However, the debate became academic, as a third party Engineers & Planners Co, a Ghanaian mining company, announced a conditional off-market bid for Cardinal at $1.05 per share. This “higher competing offer” allowed Shandong Gold to increase its bid to $1.05. A fourth party Dongshan Investments, from the UAE, subsequently announced an intention to make a conditional off-market bid for Cardinal at $1.20, however the bid was never made on the basis that Shandong Gold had acquired over 50% of Cardinal, which would have defeated Dongshan Investments’ minimum acceptance condition. Shandong Gold ultimately acquired control of Cardinal Resources in January 2021.
The Takeovers Panel has over its years seen some frequent users of the dispute resolution forum. A few of them collide in Keybridge Capital which has now had 14 Panel matters (11 in 2020). Some of the parties involved in the case relating to this company include Wilson Asset Management, Bentley Capital and Australian Style Group.
This Review clearly cannot do justice to the ins and outs, and strategies involved in the competition for control of Keybridge but, suffice it to say, the 14 matters have covered a lot of territory including in relation to bid conditions, funding arrangements, frustrating action, incorrect acceptances, insider participation, reviews of ASIC decisions and associations. It does show the Takeovers Panel’s efficiency in dealing with matters quickly and cost effectively, although with 14 matters, perhaps it is too cost effective!
Cash settled swaps / derivatives disclosure
The Takeovers Panel proposed a revised guidance note 20 on disclosure of equity derivatives, issuing a public consultation paper on the matter in 2019. The policy is in essence similar to the current position for disclosure of substantial shareholdings above 5%. That is, holdings of physical shares and derivative holdings of more than 5% in aggregate need to be disclosed (as do changes of 1% or more).
However, a key change in the proposed revisions to the guidance note is to require this disclosure even where there is no control purpose and no control transaction on foot. This would bring the Australian approach in line with that of many other jurisdictions.

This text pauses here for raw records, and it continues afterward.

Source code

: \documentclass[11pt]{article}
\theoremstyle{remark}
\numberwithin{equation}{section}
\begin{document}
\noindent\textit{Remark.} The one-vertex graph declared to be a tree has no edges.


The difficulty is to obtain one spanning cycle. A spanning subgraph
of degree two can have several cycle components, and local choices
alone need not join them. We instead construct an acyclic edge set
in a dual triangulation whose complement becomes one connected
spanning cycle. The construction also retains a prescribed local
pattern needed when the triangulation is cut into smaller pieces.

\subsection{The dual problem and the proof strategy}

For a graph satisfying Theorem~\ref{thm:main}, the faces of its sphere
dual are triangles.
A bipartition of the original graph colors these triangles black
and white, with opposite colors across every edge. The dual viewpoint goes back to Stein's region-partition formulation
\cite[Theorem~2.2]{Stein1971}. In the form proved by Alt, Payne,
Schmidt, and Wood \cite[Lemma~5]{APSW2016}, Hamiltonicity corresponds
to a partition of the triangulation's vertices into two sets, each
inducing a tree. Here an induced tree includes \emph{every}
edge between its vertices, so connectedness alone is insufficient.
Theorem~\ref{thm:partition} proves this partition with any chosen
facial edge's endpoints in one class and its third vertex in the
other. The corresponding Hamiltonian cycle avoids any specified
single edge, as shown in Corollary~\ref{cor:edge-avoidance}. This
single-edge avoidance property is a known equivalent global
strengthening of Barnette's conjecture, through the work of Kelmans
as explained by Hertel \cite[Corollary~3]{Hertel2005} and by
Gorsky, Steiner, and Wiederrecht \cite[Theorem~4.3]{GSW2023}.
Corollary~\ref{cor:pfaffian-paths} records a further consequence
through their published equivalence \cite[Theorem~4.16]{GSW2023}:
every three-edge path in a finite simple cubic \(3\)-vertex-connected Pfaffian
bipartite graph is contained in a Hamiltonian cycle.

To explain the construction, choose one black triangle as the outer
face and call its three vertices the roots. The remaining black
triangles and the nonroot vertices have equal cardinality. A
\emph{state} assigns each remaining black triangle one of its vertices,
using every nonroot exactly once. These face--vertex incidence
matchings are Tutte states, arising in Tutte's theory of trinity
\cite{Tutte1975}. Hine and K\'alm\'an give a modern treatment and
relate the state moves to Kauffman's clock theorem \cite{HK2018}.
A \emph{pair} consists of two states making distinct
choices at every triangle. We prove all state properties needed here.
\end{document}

The rewrite of the guidance note was completed in 2020, with only minor changes announced in May 2020. However, given that was in the midst of the first wave of the COVID-19 pandemic, the Panel stated that there would be a transitional period before the new guidance note took effect. As such, the revised guidance note 20 will only come into effect upon the Panel giving market participants three months' notice, which it is still to do.
2020 presented challenges to many and it was not smooth sailing for ASIC.
As the nation’s corporate, markets, financial services and consumer credit regulator, ASIC played a crucial role in managing Australia’s response to the COVID-19 pandemic. ASIC responded rapidly and strategically to the challenges created by COVID‑19 and focused on ensuring that the Australian financial system, although under stress, continued to be strong and efficient. In the background, ASIC faced a whirlwind of internal and external pressures. This included public scrutiny of ASIC’s remuneration and procurement practices and calls from some quarters for changes to ASIC’s governance model in response to the loss of some high-profile litigation (recall the landmark "wagyu and shiraz" responsible lending case against Westpac). We think it’s safe to say ASIC has been a rock caught in a hard place in 2020, attempting to uphold its ‘why not litigate’ approach after being critiqued for not being tough enough in the Royal Commission and then being pilloried throughout the year when it brought unsuccessful actions. The federal government also expressed concerns that ASIC has become a quasi-policymaker through regulatory interventions and speeches by commissioners on areas such as responsible lending, financial services and climate change.
Speaking at the AFR Banking and Wealth Summit on 18 November 2020. Federal Treasurer Josh Frydenberg said
“It is the Parliament who determines who and what should be regulated. It’s the role of regulators to deliver on that intent, not to supplement, circumvent or frustrate it.”
ASIC recalibrated its regulatory priorities allowing it and the entities it regulates to focus on the impact of the COVID‑19 pandemic. The temporary changes ASIC made to its priorities included the deferral of some activities and the redeployment of staff to address issues of immediate concern, including protecting vulnerable consumers, maintaining the integrity of markets and supporting businesses.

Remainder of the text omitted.